Fizyolojik olarak ağrı reseptörlerinin uyarıldığını, özel ağrı lifleriyle beynimize iletilidiğini ve beynimizde ağrı bölgesindeki bilginin işlendikten sonra ağrının hissedildiğini paylaşan uzmanlar, ağrının tarih boyunca merak edilen bazı yönleri olduğunun da ifade ediyor.

Ağrının aslında vücudumuzu korumak için önemli bir sistem olduğunu dile getiren uzmanlar, bu durumun vücudumuza zarar verici hareketlerden, maddelerden kaçınmamızı sağladığı üzerinde duruyor.

Ağrının tedavi edilmediği sürece kişinin hayatını alt üst eden bir durum oluşturduğunu da belirten uzmanlar, bu sebeple ağrı başladığı andan itibaren altında yatan nedenin araştırması ve kronikleşmeden tedavi edilmesi gerektiğini işaret ediyor.

Tedavide en çok geç kalınan ağrılı durum fibromiyalji hastalığından yakınan hastalarda yaşanır. Fibromiyalji nedeni tespit edilemeyen, yaygın vücut ağrıları ile kendini gösteren, kaslarda, ensede, sırtta, bel, kol, bacak ve kalça ekleminde belirgin ağrı ile seyreden bir hastalıktır.

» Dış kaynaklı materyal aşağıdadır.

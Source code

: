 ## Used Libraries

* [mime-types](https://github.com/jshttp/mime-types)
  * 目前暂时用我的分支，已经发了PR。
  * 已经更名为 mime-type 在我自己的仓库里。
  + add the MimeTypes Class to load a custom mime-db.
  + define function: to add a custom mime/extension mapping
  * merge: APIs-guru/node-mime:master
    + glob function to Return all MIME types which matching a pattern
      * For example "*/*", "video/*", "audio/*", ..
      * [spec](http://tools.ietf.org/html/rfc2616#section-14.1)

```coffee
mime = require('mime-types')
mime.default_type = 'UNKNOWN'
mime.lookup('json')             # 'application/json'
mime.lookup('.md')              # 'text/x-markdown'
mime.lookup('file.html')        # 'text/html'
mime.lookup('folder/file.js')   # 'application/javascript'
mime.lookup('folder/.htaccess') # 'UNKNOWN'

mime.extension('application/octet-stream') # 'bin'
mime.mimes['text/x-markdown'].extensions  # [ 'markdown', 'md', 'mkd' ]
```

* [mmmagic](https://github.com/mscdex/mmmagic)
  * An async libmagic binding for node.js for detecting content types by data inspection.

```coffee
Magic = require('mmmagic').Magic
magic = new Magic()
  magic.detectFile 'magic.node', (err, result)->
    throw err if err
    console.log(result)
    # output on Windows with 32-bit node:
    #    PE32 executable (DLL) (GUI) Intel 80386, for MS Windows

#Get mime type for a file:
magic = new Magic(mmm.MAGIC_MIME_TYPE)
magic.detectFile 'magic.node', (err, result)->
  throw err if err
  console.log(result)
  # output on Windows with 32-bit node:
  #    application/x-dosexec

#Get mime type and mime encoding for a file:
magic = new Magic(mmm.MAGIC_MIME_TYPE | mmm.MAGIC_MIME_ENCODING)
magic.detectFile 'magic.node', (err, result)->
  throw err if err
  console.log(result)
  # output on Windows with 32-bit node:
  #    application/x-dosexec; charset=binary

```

Bu hastalarda uyku bozuklukları, vücutta ağrılı hassas noktalar, eklemlerde sabah sertliği, ellerde ve kollarda uyuşma, şişlik hissi gibi şikayetler vardır. Kabızlık, gaz şişkinliğine de sık rastlanır. Sancılı ve düzensiz adet, tiroid hastalıkları, glikoz toleransı bozukluğu gibi hormonal bozukluklar da şikayetler arasındadır.

Fibromiyalji hastalarında yapılan kan ve görüntüleme tetkiklerinde ağrıyı açıklayacak patolojiye rastlanmaz. Bu nedenle çoğu hastanın bu bulguları psikolojik olarak algılanır ve bu yönde tedavi edilmeye çalışılır. Aslında ruh ile beden arasında yaşanan çatışma, çoğu ağrılı geçen bu sürece neden olur.